What you need to do: The reader should set down exactly the lines from the one containing "Un caso che" through the last line of the material, omitting every picture.

»»

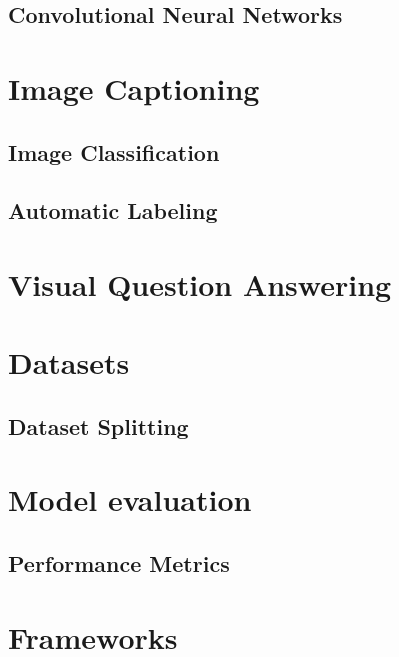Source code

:     
    \subsection{Convolutional Neural Networks}



\section{Image Captioning}
 
    \subsection{Image Classification}

    \subsection{Automatic Labeling}



\section{Visual Question Answering}

    

   

\section{Datasets}


    

     

    \subsection{Dataset Splitting} 


\section{Model evaluation}

    \subsection{Performance Metrics}


\section{Frameworks}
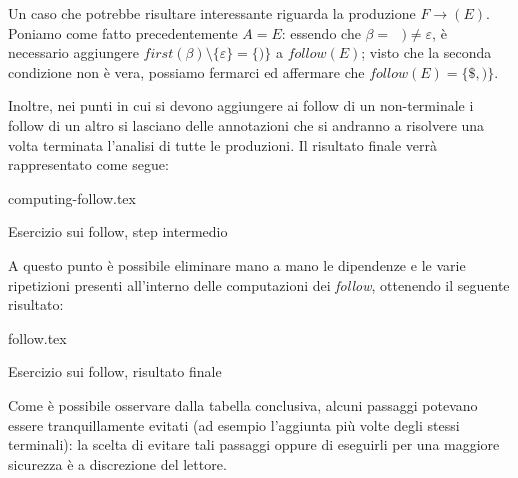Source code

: \documentclass[class=book, crop=false, oneside, 12pt]{standalone}
\begin{document}
Un caso che potrebbe risultare interessante riguarda la produzione \(F \rightarrow (E)\). Poniamo come fatto precedentemente \(A = E\): essendo che \(\beta = \textrm{ } ) \neq \varepsilon\), è necessario aggiungere \(first(\beta) \setminus \{\varepsilon\} = \{)\}\) a \(follow(E)\); visto che la seconda condizione non è vera, possiamo fermarci ed affermare che \(follow(E) = \{\$, )\}\).

Inoltre, nei punti in cui si devono aggiungere ai follow di un non-terminale i follow di un altro si lasciano delle annotazioni che si andranno a risolvere una volta terminata l'analisi di tutte le produzioni. Il risultato finale verrà rappresentato come segue:
\begin{table}[H]
	\centering
	{computing-follow.tex}
    \caption{Esercizio sui follow, step intermedio}
    \label{computing-follow}
\end{table}
A questo punto è possibile eliminare mano a mano le dipendenze e le varie ripetizioni presenti all'interno delle computazioni dei \emph{follow}, ottenendo il seguente risultato: 
\begin{table}[H]
	\centering
	{follow.tex}
    \caption{Esercizio sui follow, risultato finale}
    \label{follow}
\end{table}
Come è possibile osservare dalla tabella conclusiva, alcuni passaggi potevano essere tranquillamente evitati (ad esempio l'aggiunta più volte degli stessi terminali): la scelta di evitare tali passaggi oppure di eseguirli per una maggiore sicurezza è a discrezione del lettore.
\end{document}
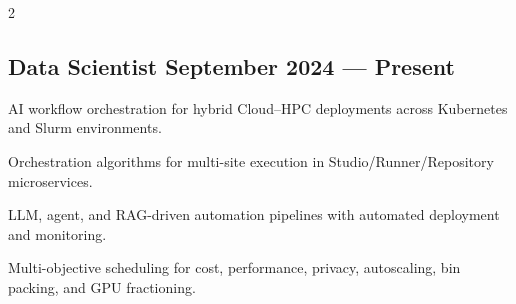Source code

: \begin{multicols}{2}
\subsection{Data Scientist \hfill September 2024 --- Present}
\begin{zitemize}
\item AI workflow orchestration for hybrid Cloud--HPC deployments across Kubernetes and Slurm environments.
\item Orchestration algorithms for multi-site execution in Studio/Runner/Repository microservices.
\item LLM, agent, and RAG-driven automation pipelines with automated deployment and monitoring.
\item Multi-objective scheduling for cost, performance, privacy, autoscaling, bin packing, and GPU fractioning.
\end{zitemize}


\end{multicols}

««

Exercise solution:
Un caso che potrebbe risultare interessante riguarda la produzione \(F \rightarrow (E)\). Poniamo come fatto precedentemente \(A = E\): essendo che \(\beta = \textrm{ } ) \neq \varepsilon\), è necessario aggiungere \(first(\beta) \setminus \{\varepsilon\} = \{)\}\) a \(follow(E)\); visto che la seconda condizione non è vera, possiamo fermarci ed affermare che \(follow(E) = \{\$, )\}\).

Inoltre, nei punti in cui si devono aggiungere ai follow di un non-terminale i follow di un altro si lasciano delle annotazioni che si andranno a risolvere una volta terminata l'analisi di tutte le produzioni. Il risultato finale verrà rappresentato come segue:
\begin{table}[H]
	\centering
	{computing-follow.tex}
    \caption{Esercizio sui follow, step intermedio}
    \label{computing-follow}
\end{table}
A questo punto è possibile eliminare mano a mano le dipendenze e le varie ripetizioni presenti all'interno delle computazioni dei \emph{follow}, ottenendo il seguente risultato: 
\begin{table}[H]
	\centering
	{follow.tex}
    \caption{Esercizio sui follow, risultato finale}
    \label{follow}
\end{table}
Come è possibile osservare dalla tabella conclusiva, alcuni passaggi potevano essere tranquillamente evitati (ad esempio l'aggiunta più volte degli stessi terminali): la scelta di evitare tali passaggi oppure di eseguirli per una maggiore sicurezza è a discrezione del lettore.
\end{document}
Source code

: \begin{multicols}{2}
\subsection{Data Scientist \hfill September 2024 --- Present}
\begin{zitemize}
\item AI workflow orchestration for hybrid Cloud--HPC deployments across Kubernetes and Slurm environments.
\item Orchestration algorithms for multi-site execution in Studio/Runner/Repository microservices.
\item LLM, agent, and RAG-driven automation pipelines with automated deployment and monitoring.
\item Multi-objective scheduling for cost, performance, privacy, autoscaling, bin packing, and GPU fractioning.
\end{zitemize}


\end{multicols}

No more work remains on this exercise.